Together, they let the project communicate at two scales:

1. personal
2. public

During playtesting, I received useful feedback that the output felt too fast and that this made small hardware contact issues more noticeable.

That feedback was important because it made me realize that:

1. a technically functional system can still feel unstable
2. pacing affects perception
3. interaction quality depends on timing as much as sensing

In response, I slowed the pacing of the output.

This was a small code change, but it had a big effect on the feel of the piece.

As the project approached presentation, I focused on:

1. improving stability
2. improving fit
3. improving explainability
4. making the wearable easier to recharge and reuse
5. clarifying the relationship between sensing and output

By this point, the work shifted from invention to consolidation.

I was no longer changing the concept.

I was trying to align:

1. sensing logic
2. haptic behavior
3. glove structure
4. presentation clarity

The final prototype works like this:

1. The glove is worn on the left hand.
2. The sensing module reads GSR and other biometric data.
3. Data is sent to the Arduino UNO R4 WiFi.
4. The Arduino parses the data and evaluates the GSR state.
5. The system triggers:
6. haptic vibration
7. heartbeat-like LED matrix animation
8. The motor is placed near the neck, while the larger electronics remain off-body for better stability.

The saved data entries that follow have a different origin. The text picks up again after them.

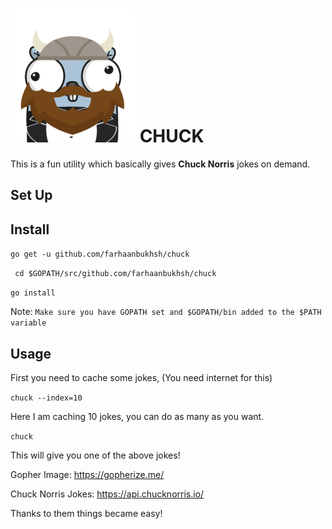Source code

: ![Chuck](thumb-chuck-go.png)
CHUCK
=====

This is a fun utility which basically gives **Chuck Norris** jokes on demand.

## Set Up
## Install

``go get -u github.com/farhaanbukhsh/chuck``

`` cd $GOPATH/src/github.com/farhaanbukhsh/chuck``

``go install``

Note: ```Make sure you have GOPATH set and $GOPATH/bin added to the $PATH variable```

## Usage

First you need to cache some jokes, (You need internet for this)

``chuck --index=10``

Here I am caching 10 jokes, you can do as many as you want.

``chuck``

This will give you one of the above jokes!


Gopher Image: https://gopherize.me/

Chuck Norris Jokes: https://api.chucknorris.io/

Thanks to them things became easy!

This makes the piece feel like a distributed wearable system rather than a single heavy object forced onto the body.

This project taught me that wearable interaction is not only about electronics or code.

It is also about:

1. pressure
2. contact
3. comfort
4. pacing
5. attachment
6. maintenance
7. material behavior

The biggest lesson was that the wearable form is part of the sensing logic.

A sensor does not work independently from how it is worn.

If I continue this project, I would improve three things:

1. More resolved wearable structure

I would make the glove and hardware integration more refined and less prototype-like.

2. More universal environmental use

The current double-layer logic is useful, but it makes the piece more specific to certain conditions. I would like a version that can function independently, with optional extra layering when needed.

3. Richer output language

Right now, the piece mainly changes pacing. In the future, I would like to create more varied haptic and visual expressions.

The Heartbeat Score is a project about turning internal body change into a sensory language.

Rather than treating biometric data as something to measure and display, I wanted to transform it into rhythm, pulse, and bodily presence. The project is still a prototype, but it helped me clarify a design direction I care about deeply: wearable systems that do not just sit on the body, but negotiate with it.